Two security guards immediately ran up to her, waving their hands. "You can't put your car there," said one of the guards. "The building is closed to visitors."

She turned on him, eyes blazing. "Do you know who I am?"

"It doesn't matter who--" he began.

"Mrs Bern," said the second guard, jabbing the first with his elbow. "Perhaps we could find you a space? Or move it for you?"

Celia glared, threw him the keys then marched past. She had to fight her way through a steady stream of people leaving the building, eventually reaching the front desk.
 

A security guard the size of two men sat there, his expression placid. "Can I help you?"

She leaned towards him. "My name is Celia Bern. I want to see Neil Bradley. Immediately."
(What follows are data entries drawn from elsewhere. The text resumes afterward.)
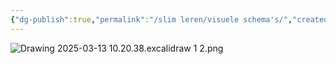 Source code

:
 ```yaml
---
{"dg-publish":true,"permalink":"/slim leren/visuele schema's/","created":"2025-06-04T16:32:15.606+02:00","updated":"2025-06-04T17:25:34.005+02:00"}
---
```


![Drawing 2025-03-13 10.20.38.excalidraw 1 2.png](/img/user/slim%20leren/Drawing%202025-03-13%2010.20.38.excalidraw%201%202.png) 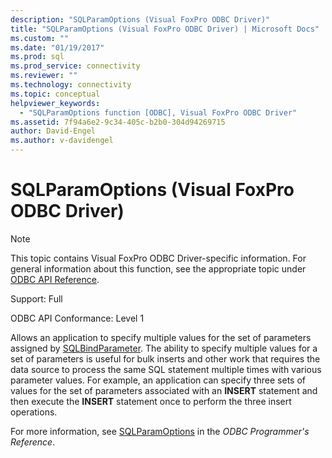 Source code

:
 ```yaml
---
description: "SQLParamOptions (Visual FoxPro ODBC Driver)"
title: "SQLParamOptions (Visual FoxPro ODBC Driver) | Microsoft Docs"
ms.custom: ""
ms.date: "01/19/2017"
ms.prod: sql
ms.prod_service: connectivity
ms.reviewer: ""
ms.technology: connectivity
ms.topic: conceptual
helpviewer_keywords: 
  - "SQLParamOptions function [ODBC], Visual FoxPro ODBC Driver"
ms.assetid: 7f94a6e2-9c34-405c-b2b0-304d94269715
author: David-Engel
ms.author: v-davidengel
---
```

# SQLParamOptions (Visual FoxPro ODBC Driver)
> [!NOTE]  
>  This topic contains Visual FoxPro ODBC Driver-specific information. For general information about this function, see the appropriate topic under [ODBC API Reference](../../odbc/reference/syntax/odbc-api-reference.md).  
  
 Support: Full  
  
 ODBC API Conformance: Level 1  
  
 Allows an application to specify multiple values for the set of parameters assigned by [SQLBindParameter](../../odbc/microsoft/sqlbindparameter-visual-foxpro-odbc-driver.md). The ability to specify multiple values for a set of parameters is useful for bulk inserts and other work that requires the data source to process the same SQL statement multiple times with various parameter values. For example, an application can specify three sets of values for the set of parameters associated with an **INSERT** statement and then execute the **INSERT** statement once to perform the three insert operations.  
  
 For more information, see [SQLParamOptions](../../odbc/reference/syntax/sqlparamoptions-function.md) in the *ODBC Programmer's Reference*.
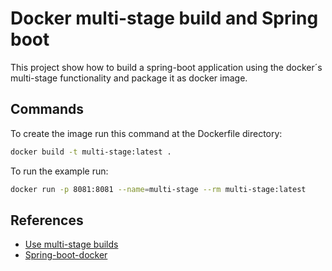 # Docker multi-stage build and Spring boot 

This project show how to build a spring-boot application using the docker´s multi-stage functionality and package it as docker image. 

## Commands

To create the image run this command at the Dockerfile directory:
```bash
docker build -t multi-stage:latest .
```

To run the example run:

```bash
docker run -p 8081:8081 --name=multi-stage --rm multi-stage:latest
```



## References

- [Use multi-stage builds](https://docs.docker.com/develop/develop-images/multistage-build/)
- [Spring-boot-docker](https://spring.io/guides/gs/spring-boot-docker/)

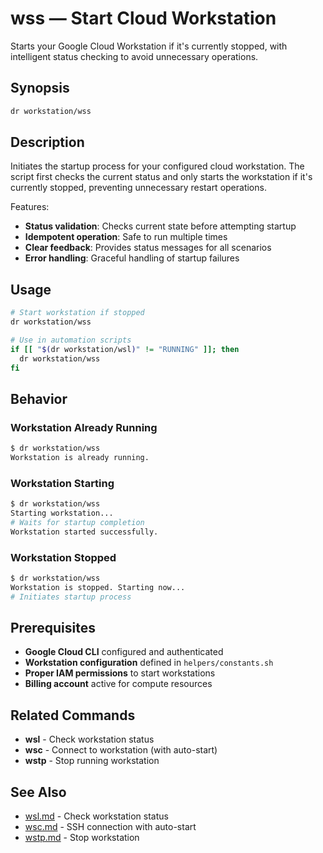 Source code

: # wss — Start Cloud Workstation

Starts your Google Cloud Workstation if it's currently stopped, with intelligent status checking to avoid unnecessary operations.

## Synopsis

```bash
dr workstation/wss
```

## Description

Initiates the startup process for your configured cloud workstation. The script first checks the current status and only starts the workstation if it's currently stopped, preventing unnecessary restart operations.

Features:

- **Status validation**: Checks current state before attempting startup
- **Idempotent operation**: Safe to run multiple times
- **Clear feedback**: Provides status messages for all scenarios
- **Error handling**: Graceful handling of startup failures

## Usage

```bash
# Start workstation if stopped
dr workstation/wss

# Use in automation scripts
if [[ "$(dr workstation/wsl)" != "RUNNING" ]]; then
  dr workstation/wss
fi
```

## Behavior

### Workstation Already Running

```bash
$ dr workstation/wss
Workstation is already running.
```

### Workstation Starting

```bash
$ dr workstation/wss
Starting workstation...
# Waits for startup completion
Workstation started successfully.
```

### Workstation Stopped

```bash
$ dr workstation/wss
Workstation is stopped. Starting now...
# Initiates startup process
```

## Prerequisites

- **Google Cloud CLI** configured and authenticated
- **Workstation configuration** defined in `helpers/constants.sh`
- **Proper IAM permissions** to start workstations
- **Billing account** active for compute resources

## Related Commands

- **wsl** - Check workstation status
- **wsc** - Connect to workstation (with auto-start)
- **wstp** - Stop running workstation

## See Also

- [wsl.md](./wsl.md) - Check workstation status
- [wsc.md](./wsc.md) - SSH connection with auto-start
- [wstp.md](./wstp.md) - Stop workstation
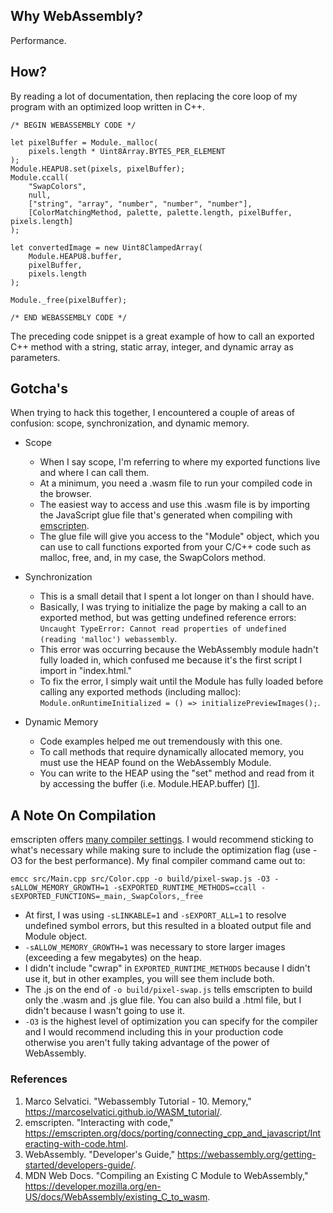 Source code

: ## Why WebAssembly?

Performance.

## How?

By reading a lot of documentation, then replacing the core loop of my program with an optimized loop written in C++.

```
/* BEGIN WEBASSEMBLY CODE */

let pixelBuffer = Module._malloc(
    pixels.length * Uint8Array.BYTES_PER_ELEMENT
);
Module.HEAPU8.set(pixels, pixelBuffer);
Module.ccall(
    "SwapColors",
    null,
    ["string", "array", "number", "number", "number"],
    [ColorMatchingMethod, palette, palette.length, pixelBuffer, pixels.length]
);

let convertedImage = new Uint8ClampedArray(
    Module.HEAPU8.buffer,
    pixelBuffer,
    pixels.length
);

Module._free(pixelBuffer);

/* END WEBASSEMBLY CODE */
```

The preceding code snippet is a great example of how to call an exported C++ method with a string, static array, integer, and dynamic array as parameters.

## Gotcha's

When trying to hack this together, I encountered a couple of areas of confusion: scope, synchronization, and dynamic memory.

- Scope
  - When I say scope, I'm referring to where my exported functions live and where I can call them.
  - At a minimum, you need a .wasm file to run your compiled code in the browser.
  - The easiest way to access and use this .wasm file is by importing the JavaScript glue file that's generated when compiling with [emscripten](https://emscripten.org/).
  - The glue file will give you access to the "Module" object, which you can use to call functions exported from your C/C++ code such as malloc, free, and, in my case, the SwapColors method.
- Synchronization

  - This is a small detail that I spent a lot longer on than I should have.
  - Basically, I was trying to initialize the page by making a call to an exported method, but was getting undefined reference errors: `Uncaught TypeError: Cannot read properties of undefined (reading 'malloc') webassembly`.
  - This error was occurring because the WebAssembly module hadn't fully loaded in, which confused me because it's the first script I import in "index.html."
  - To fix the error, I simply wait until the Module has fully loaded before calling any exported methods (including malloc): `Module.onRuntimeInitialized = () => initializePreviewImages();`.

- Dynamic Memory

  - Code examples helped me out tremendously with this one.
  - To call methods that require dynamically allocated memory, you must use the HEAP found on the WebAssembly Module.
  - You can write to the HEAP using the "set" method and read from it by accessing the buffer (i.e. Module.HEAP.buffer) [[1](#ref1)].

## A Note On Compilation

emscripten offers [many compiler settings](https://github.com/emscripten-core/emscripten/blob/main/src/settings.js). I would recommend sticking to what's necessary while making sure to include the optimization flag (use -O3 for the best performance). My final compiler command came out to:

```
emcc src/Main.cpp src/Color.cpp -o build/pixel-swap.js -O3 -sALLOW_MEMORY_GROWTH=1 -sEXPORTED_RUNTIME_METHODS=ccall -sEXPORTED_FUNCTIONS=_main,_SwapColors,_free
```

- At first, I was using `-sLINKABLE=1` and `-sEXPORT_ALL=1` to resolve undefined symbol errors, but this resulted in a bloated output file and Module object.
- `-sALLOW_MEMORY_GROWTH=1` was necessary to store larger images (exceeding a few megabytes) on the heap.
- I didn't include "cwrap" in `EXPORTED_RUNTIME_METHODS` because I didn't use it, but in other examples, you will see them include both.
- The .js on the end of `-o build/pixel-swap.js` tells emscripten to build only the .wasm and .js glue file. You can also build a .html file, but I didn't because I wasn't going to use it.
- `-O3` is the highest level of optimization you can specify for the compiler and I would recommend including this in your production code otherwise you aren't fully taking advantage of the power of WebAssembly.

### References

1. <a name="ref1"></a>Marco Selvatici. "Webassembly Tutorial - 10. Memory," https://marcoselvatici.github.io/WASM_tutorial/.
2. emscripten. "Interacting with code," https://emscripten.org/docs/porting/connecting_cpp_and_javascript/Interacting-with-code.html.
3. WebAssembly. "Developer's Guide," https://webassembly.org/getting-started/developers-guide/.
4. MDN Web Docs. "Compiling an Existing C Module to WebAssembly," https://developer.mozilla.org/en-US/docs/WebAssembly/existing_C_to_wasm.

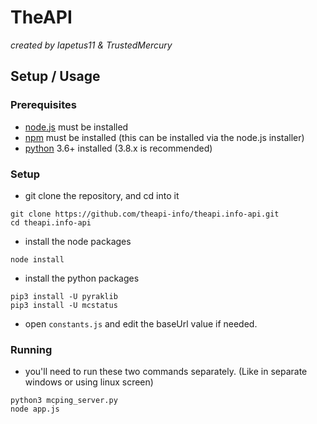 # TheAPI
*created by Iapetus11 & TrustedMercury*

## Setup / Usage
### Prerequisites
* [node.js](https://nodejs.org/) must be installed
* [npm](https://nodejs.org/) must be installed (this can be installed via the node.js installer)
* [python](https://www.python.org/downloads/) 3.6+ installed (3.8.x is recommended)

### Setup
* git clone the repository, and cd into it
```
git clone https://github.com/theapi-info/theapi.info-api.git
cd theapi.info-api
```
* install the node packages
```
node install
```
* install the python packages
```
pip3 install -U pyraklib
pip3 install -U mcstatus
```
* open `constants.js` and edit the baseUrl value if needed.

### Running
* you'll need to run these two commands separately. (Like in separate windows or using linux screen)
```
python3 mcping_server.py
node app.js
```
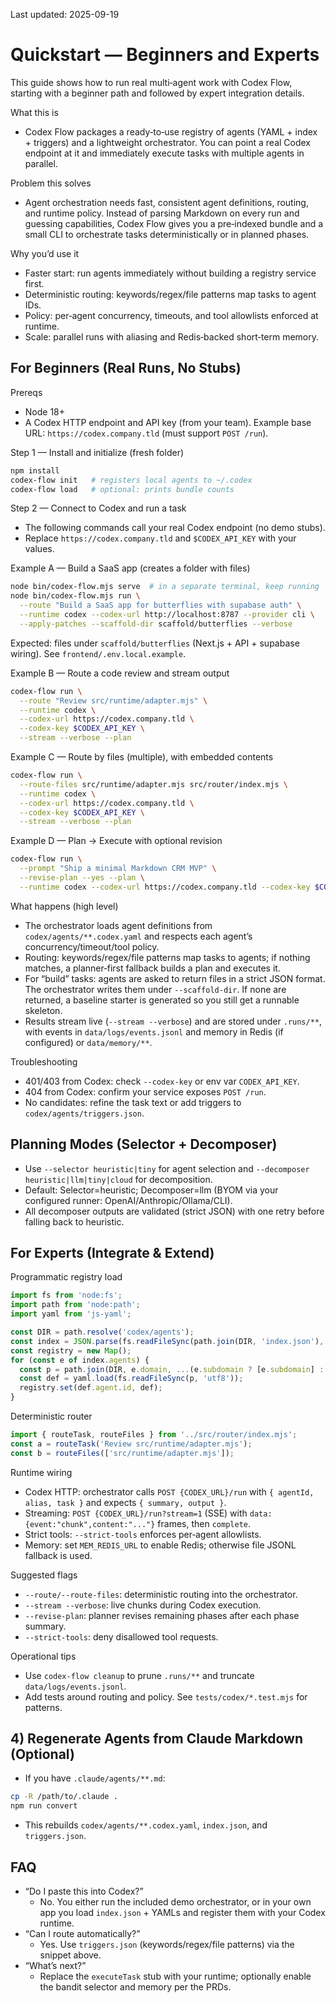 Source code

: Last updated: 2025-09-19

# Quickstart — Beginners and Experts

This guide shows how to run real multi‑agent work with Codex Flow, starting with a beginner path and followed by expert integration details.

What this is
- Codex Flow packages a ready‑to‑use registry of agents (YAML + index + triggers) and a lightweight orchestrator. You can point a real Codex endpoint at it and immediately execute tasks with multiple agents in parallel.

Problem this solves
- Agent orchestration needs fast, consistent agent definitions, routing, and runtime policy. Instead of parsing Markdown on every run and guessing capabilities, Codex Flow gives you a pre‑indexed bundle and a small CLI to orchestrate tasks deterministically or in planned phases.

Why you’d use it
- Faster start: run agents immediately without building a registry service first.
- Deterministic routing: keywords/regex/file patterns map tasks to agent IDs.
- Policy: per‑agent concurrency, timeouts, and tool allowlists enforced at runtime.
- Scale: parallel runs with aliasing and Redis‑backed short‑term memory.

## For Beginners (Real Runs, No Stubs)

Prereqs
- Node 18+
- A Codex HTTP endpoint and API key (from your team). Example base URL: `https://codex.company.tld` (must support `POST /run`).

Step 1 — Install and initialize (fresh folder)
```bash
npm install
codex-flow init   # registers local agents to ~/.codex
codex-flow load   # optional: prints bundle counts
```

Step 2 — Connect to Codex and run a task
- The following commands call your real Codex endpoint (no demo stubs).
- Replace `https://codex.company.tld` and `$CODEX_API_KEY` with your values.

Example A — Build a SaaS app (creates a folder with files)
```bash
node bin/codex-flow.mjs serve  # in a separate terminal, keep running
node bin/codex-flow.mjs run \
  --route "Build a SaaS app for butterflies with supabase auth" \
  --runtime codex --codex-url http://localhost:8787 --provider cli \
  --apply-patches --scaffold-dir scaffold/butterflies --verbose
```
Expected: files under `scaffold/butterflies` (Next.js + API + supabase wiring). See `frontend/.env.local.example`.

Example B — Route a code review and stream output
```bash
codex-flow run \
  --route "Review src/runtime/adapter.mjs" \
  --runtime codex \
  --codex-url https://codex.company.tld \
  --codex-key $CODEX_API_KEY \
  --stream --verbose --plan
```

Example C — Route by files (multiple), with embedded contents
```bash
codex-flow run \
  --route-files src/runtime/adapter.mjs src/router/index.mjs \
  --runtime codex \
  --codex-url https://codex.company.tld \
  --codex-key $CODEX_API_KEY \
  --stream --verbose --plan
```

Example D — Plan → Execute with optional revision
```bash
codex-flow run \
  --prompt "Ship a minimal Markdown CRM MVP" \
  --revise-plan --yes --plan \
  --runtime codex --codex-url https://codex.company.tld --codex-key $CODEX_API_KEY
```

What happens (high level)
- The orchestrator loads agent definitions from `codex/agents/**.codex.yaml` and respects each agent’s concurrency/timeout/tool policy.
- Routing: keywords/regex/file patterns map tasks to agents; if nothing matches, a planner‑first fallback builds a plan and executes it.
- For “build” tasks: agents are asked to return files in a strict JSON format. The orchestrator writes them under `--scaffold-dir`. If none are returned, a baseline starter is generated so you still get a runnable skeleton.
- Results stream live (`--stream --verbose`) and are stored under `.runs/**`, with events in `data/logs/events.jsonl` and memory in Redis (if configured) or `data/memory/**`.

Troubleshooting
- 401/403 from Codex: check `--codex-key` or env var `CODEX_API_KEY`.
- 404 from Codex: confirm your service exposes `POST /run`.
- No candidates: refine the task text or add triggers to `codex/agents/triggers.json`.

## Planning Modes (Selector + Decomposer)
- Use `--selector heuristic|tiny` for agent selection and `--decomposer heuristic|llm|tiny|cloud` for decomposition.
- Default: Selector=heuristic; Decomposer=llm (BYOM via your configured runner: OpenAI/Anthropic/Ollama/CLI).
- All decomposer outputs are validated (strict JSON) with one retry before falling back to heuristic.

## For Experts (Integrate & Extend)

Programmatic registry load
```js
import fs from 'node:fs';
import path from 'node:path';
import yaml from 'js-yaml';

const DIR = path.resolve('codex/agents');
const index = JSON.parse(fs.readFileSync(path.join(DIR, 'index.json'), 'utf8'));
const registry = new Map();
for (const e of index.agents) {
  const p = path.join(DIR, e.domain, ...(e.subdomain ? [e.subdomain] : []), `${e.id}.codex.yaml`);
  const def = yaml.load(fs.readFileSync(p, 'utf8'));
  registry.set(def.agent.id, def);
}
```

Deterministic router
```js
import { routeTask, routeFiles } from '../src/router/index.mjs';
const a = routeTask('Review src/runtime/adapter.mjs');
const b = routeFiles(['src/runtime/adapter.mjs']);
```

Runtime wiring
- Codex HTTP: orchestrator calls `POST {CODEX_URL}/run` with `{ agentId, alias, task }` and expects `{ summary, output }`.
- Streaming: `POST {CODEX_URL}/run?stream=1` (SSE) with `data: {event:"chunk",content:"..."}` frames, then `complete`.
- Strict tools: `--strict-tools` enforces per‑agent allowlists.
- Memory: set `MEM_REDIS_URL` to enable Redis; otherwise file JSONL fallback is used.

Suggested flags
- `--route/--route-files`: deterministic routing into the orchestrator.
- `--stream --verbose`: live chunks during Codex execution.
- `--revise-plan`: planner revises remaining phases after each phase summary.
- `--strict-tools`: deny disallowed tool requests.

Operational tips
- Use `codex-flow cleanup` to prune `.runs/**` and truncate `data/logs/events.jsonl`.
- Add tests around routing and policy. See `tests/codex/*.test.mjs` for patterns.

## 4) Regenerate Agents from Claude Markdown (Optional)
- If you have `.claude/agents/**.md`:
```bash
cp -R /path/to/.claude .
npm run convert
```
- This rebuilds `codex/agents/**.codex.yaml`, `index.json`, and `triggers.json`.

## FAQ
- “Do I paste this into Codex?”
  - No. You either run the included demo orchestrator, or in your own app you load `index.json` + YAMLs and register them with your Codex runtime.
- “Can I route automatically?”
  - Yes. Use `triggers.json` (keywords/regex/file patterns) via the snippet above.
- “What’s next?”
  - Replace the `executeTask` stub with your runtime; optionally enable the bandit selector and memory per the PRDs.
"I'll take things from here," Peter Marron said, appearing from a door behind the desk. "Celia, would you come with me?" He led her to a meeting room on the first floor. "Neil is just finishing up a meeting. He'll be down as soon as he can."
 

Celia sniffed. "Nobody is answering my calls. Nobody is telling me anything."

"There's been rather a lot going on." Marron placed a hand awkwardly on her shoulder. "I know this is a difficult time for you. And I'm very sorry for your loss."

She pushed him away. "Don't pretend that I'm some gooey-eyed twenty-year old. William had been cheating on me for years."

"I don't know anything--"

Celia raised a hand. "Don't bother. It doesn't matter anymore. It just wasn't supposed to be this way."

"No one could have predicted what's happened. It was just one of those freak--"

"You are
not
going to tell me it was an accident, Peter. I'm not in the mood to be handled. Was it the Russian?"

"I think perhaps you're getting a little carried away--"

"William was not destined to die in a random road accident." She closed her eyes. "I didn't want him dead. I wanted him to wish he was dead. I wanted him alive to suffer."

"Life doesn't always work like it should."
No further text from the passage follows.